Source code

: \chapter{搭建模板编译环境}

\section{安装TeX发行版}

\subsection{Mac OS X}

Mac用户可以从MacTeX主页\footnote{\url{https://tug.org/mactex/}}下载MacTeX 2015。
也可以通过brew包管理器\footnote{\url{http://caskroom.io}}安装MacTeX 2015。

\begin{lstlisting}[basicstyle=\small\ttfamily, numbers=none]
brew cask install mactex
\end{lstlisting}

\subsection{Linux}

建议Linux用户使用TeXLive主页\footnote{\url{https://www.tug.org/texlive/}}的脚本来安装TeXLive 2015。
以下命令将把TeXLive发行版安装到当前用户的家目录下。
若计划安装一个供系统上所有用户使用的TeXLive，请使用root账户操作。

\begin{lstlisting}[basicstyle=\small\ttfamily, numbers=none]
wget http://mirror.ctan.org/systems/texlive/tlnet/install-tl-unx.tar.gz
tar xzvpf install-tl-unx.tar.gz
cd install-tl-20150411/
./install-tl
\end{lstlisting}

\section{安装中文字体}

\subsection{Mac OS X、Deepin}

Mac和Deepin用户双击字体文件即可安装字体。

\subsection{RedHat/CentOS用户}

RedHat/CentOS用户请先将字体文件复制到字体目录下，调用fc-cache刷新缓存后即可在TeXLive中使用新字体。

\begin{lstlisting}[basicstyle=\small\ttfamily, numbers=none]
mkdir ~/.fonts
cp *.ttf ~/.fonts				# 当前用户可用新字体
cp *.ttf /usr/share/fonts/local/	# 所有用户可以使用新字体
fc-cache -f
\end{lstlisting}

#### Task goal:
Copy each line of the data that contains the word "install".

#### Reply:
brew cask install mactex
wget http://mirror.ctan.org/systems/texlive/tlnet/install-tl-unx.tar.gz
tar xzvpf install-tl-unx.tar.gz
cd install-tl-20150411/
./install-tl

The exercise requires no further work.